Returns November 8 9/8c
Q: Elam was shot at and almost killed by hanging last season. Were you nervous to see what the writers had in store for you in Season 2?
A: I wasn’t nervous… I was really more looking forward to coming and seeing what the writers had in store for Elam next, with the hopes that Elam would stay alive for the whole season.
Q: What would you say is the biggest change in Elam?
A: He’s changed his position and ranking. He’s been working closely with Durant, so he’s accumulated a position of power. He also has removed himself in certain ways from being amongst the freedmen a lot. Also, the back and forth between him really loving Eva and not being able to provide what she would need.
Q: Given that you’re a sharp dresser in real life, were you glad to see Elam’s wardrobe improve?
A: I’m glad just because it fits what Elam’s going through… I want to look like how Elam is supposed to look, and obviously sometimes when people make money, they clean up. So, it’s symbolic to where he’s moving in his life.
Q: Is there any 1800s costume piece you can imagine wearing in your everyday life?
A: [Laughs] I was thinking about like what would somebody say if they say saw me walking around in that hat? They’d be like, “Man, are you trying to come up with a new style?” It just wouldn’t work. But I can say that the hat that I wear as Elam, it’s bigger than the one I had last year, and even that is symbolic of Elam rising up.
VIDEO: The Cast on Season 2 of Hell on Wheels
Q: You learned to ride a horse last season. Learn anything new Season 2?
A: There was a stunt that someone else did where this guy was on this train car above my head, and he had to fall over right in front of me. If he had fallen on me, I don’t know if I’d be talking to you right now. That was kind of fun, but dangerous. And just the running and gunning on the show has been fun.
Q: Has working on Hell on Wheels influenced your music?
A: I think it influences me as a person because I’m becoming more and more educated on what we went through in American history. I can’t say that I’ve directly written a song about something from that time period, but as an artist, you always pick up information and sometimes it seeps into your psyche or your body in its own way.

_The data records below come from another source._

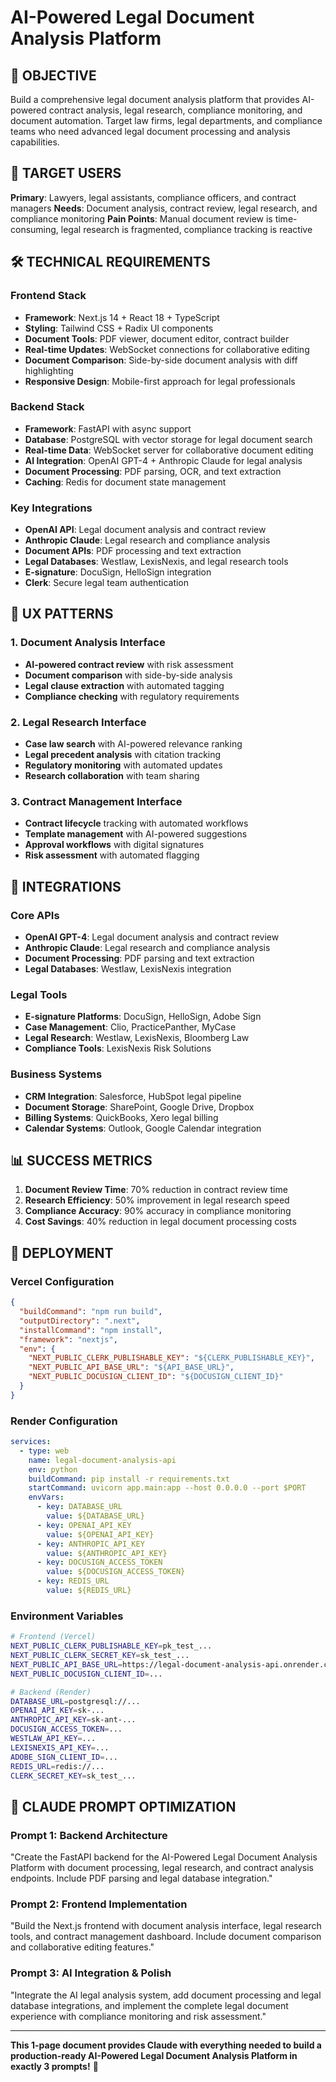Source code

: # AI-Powered Legal Document Analysis Platform

## 🎯 OBJECTIVE
Build a comprehensive legal document analysis platform that provides AI-powered contract analysis, legal research, compliance monitoring, and document automation. Target law firms, legal departments, and compliance teams who need advanced legal document processing and analysis capabilities.

## 👥 TARGET USERS
**Primary**: Lawyers, legal assistants, compliance officers, and contract managers
**Needs**: Document analysis, contract review, legal research, and compliance monitoring
**Pain Points**: Manual document review is time-consuming, legal research is fragmented, compliance tracking is reactive

## 🛠️ TECHNICAL REQUIREMENTS

### Frontend Stack
- **Framework**: Next.js 14 + React 18 + TypeScript
- **Styling**: Tailwind CSS + Radix UI components
- **Document Tools**: PDF viewer, document editor, contract builder
- **Real-time Updates**: WebSocket connections for collaborative editing
- **Document Comparison**: Side-by-side document analysis with diff highlighting
- **Responsive Design**: Mobile-first approach for legal professionals

### Backend Stack
- **Framework**: FastAPI with async support
- **Database**: PostgreSQL with vector storage for legal document search
- **Real-time Data**: WebSocket server for collaborative document editing
- **AI Integration**: OpenAI GPT-4 + Anthropic Claude for legal analysis
- **Document Processing**: PDF parsing, OCR, and text extraction
- **Caching**: Redis for document state management

### Key Integrations
- **OpenAI API**: Legal document analysis and contract review
- **Anthropic Claude**: Legal research and compliance analysis
- **Document APIs**: PDF processing and text extraction
- **Legal Databases**: Westlaw, LexisNexis, and legal research tools
- **E-signature**: DocuSign, HelloSign integration
- **Clerk**: Secure legal team authentication

## 🎨 UX PATTERNS

### 1. Document Analysis Interface
- **AI-powered contract review** with risk assessment
- **Document comparison** with side-by-side analysis
- **Legal clause extraction** with automated tagging
- **Compliance checking** with regulatory requirements

### 2. Legal Research Interface
- **Case law search** with AI-powered relevance ranking
- **Legal precedent analysis** with citation tracking
- **Regulatory monitoring** with automated updates
- **Research collaboration** with team sharing

### 3. Contract Management Interface
- **Contract lifecycle** tracking with automated workflows
- **Template management** with AI-powered suggestions
- **Approval workflows** with digital signatures
- **Risk assessment** with automated flagging

## 🔗 INTEGRATIONS

### Core APIs
- **OpenAI GPT-4**: Legal document analysis and contract review
- **Anthropic Claude**: Legal research and compliance analysis
- **Document Processing**: PDF parsing and text extraction
- **Legal Databases**: Westlaw, LexisNexis integration

### Legal Tools
- **E-signature Platforms**: DocuSign, HelloSign, Adobe Sign
- **Case Management**: Clio, PracticePanther, MyCase
- **Legal Research**: Westlaw, LexisNexis, Bloomberg Law
- **Compliance Tools**: LexisNexis Risk Solutions

### Business Systems
- **CRM Integration**: Salesforce, HubSpot legal pipeline
- **Document Storage**: SharePoint, Google Drive, Dropbox
- **Billing Systems**: QuickBooks, Xero legal billing
- **Calendar Systems**: Outlook, Google Calendar integration

## 📊 SUCCESS METRICS
1. **Document Review Time**: 70% reduction in contract review time
2. **Research Efficiency**: 50% improvement in legal research speed
3. **Compliance Accuracy**: 90% accuracy in compliance monitoring
4. **Cost Savings**: 40% reduction in legal document processing costs

## 🚀 DEPLOYMENT

### Vercel Configuration
```json
{
  "buildCommand": "npm run build",
  "outputDirectory": ".next",
  "installCommand": "npm install",
  "framework": "nextjs",
  "env": {
    "NEXT_PUBLIC_CLERK_PUBLISHABLE_KEY": "${CLERK_PUBLISHABLE_KEY}",
    "NEXT_PUBLIC_API_BASE_URL": "${API_BASE_URL}",
    "NEXT_PUBLIC_DOCUSIGN_CLIENT_ID": "${DOCUSIGN_CLIENT_ID}"
  }
}
```

### Render Configuration
```yaml
services:
  - type: web
    name: legal-document-analysis-api
    env: python
    buildCommand: pip install -r requirements.txt
    startCommand: uvicorn app.main:app --host 0.0.0.0 --port $PORT
    envVars:
      - key: DATABASE_URL
        value: ${DATABASE_URL}
      - key: OPENAI_API_KEY
        value: ${OPENAI_API_KEY}
      - key: ANTHROPIC_API_KEY
        value: ${ANTHROPIC_API_KEY}
      - key: DOCUSIGN_ACCESS_TOKEN
        value: ${DOCUSIGN_ACCESS_TOKEN}
      - key: REDIS_URL
        value: ${REDIS_URL}
```

### Environment Variables
```bash
# Frontend (Vercel)
NEXT_PUBLIC_CLERK_PUBLISHABLE_KEY=pk_test_...
NEXT_PUBLIC_CLERK_SECRET_KEY=sk_test_...
NEXT_PUBLIC_API_BASE_URL=https://legal-document-analysis-api.onrender.com
NEXT_PUBLIC_DOCUSIGN_CLIENT_ID=...

# Backend (Render)
DATABASE_URL=postgresql://...
OPENAI_API_KEY=sk-...
ANTHROPIC_API_KEY=sk-ant-...
DOCUSIGN_ACCESS_TOKEN=...
WESTLAW_API_KEY=...
LEXISNEXIS_API_KEY=...
ADOBE_SIGN_CLIENT_ID=...
REDIS_URL=redis://...
CLERK_SECRET_KEY=sk_test_...
```

## 🎯 CLAUDE PROMPT OPTIMIZATION

### Prompt 1: Backend Architecture
"Create the FastAPI backend for the AI-Powered Legal Document Analysis Platform with document processing, legal research, and contract analysis endpoints. Include PDF parsing and legal database integration."

### Prompt 2: Frontend Implementation
"Build the Next.js frontend with document analysis interface, legal research tools, and contract management dashboard. Include document comparison and collaborative editing features."

### Prompt 3: AI Integration & Polish
"Integrate the AI legal analysis system, add document processing and legal database integrations, and implement the complete legal document experience with compliance monitoring and risk assessment."

---

**This 1-page document provides Claude with everything needed to build a production-ready AI-Powered Legal Document Analysis Platform in exactly 3 prompts!** 🚀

Q: How do you think Elam has changed audience’s conceptions of the American West?
A: We haven’t seen a character like this from that time period, and I think that was important. One thing that I’ve really appreciated about Elam is that he’s a leader and very intelligent. He cares for people, he’s passionate, and has his own dream, and thinks for himself. You know, he’s a human being. And I think that’s one of the most important things that people can learn from Hell on Wheels and that time period is that people were people. Some of the same things that we go through now, they experienced.
Q: You’ve said you prefer the “delivery of racial prejudice” in Hell on Wheels to that of America today. Why is that?
A: When you start hearing people saying words like “nigger,” it kind of shakes you sometimes, but what we really need to see is that some of the same mentality still exists. People just don’t use those words outright as much as they did before.
Q: The show is filmed on an especially gritty set. What’s it like going back to your life as a superstar rapper after living in the Hell on Wheels world?
A: The set is definitely grimy and raw, but what I do is I just live in it and let that be. We’re there for a certain project, and I’m around good actors, so me going on the set and being dirty, that’s cool. I enjoy that. I don’t get out there and have car service or anything. I totally live a cooler lifestyle in that it’s more natural and regular and common.
Q: So you appreciate the simple life of being on set?
A: Yeah, I appreciate being able to walk on set and you’re in the world of Hell on Wheels. Our set designer and everyone on that crew have done an incredible job.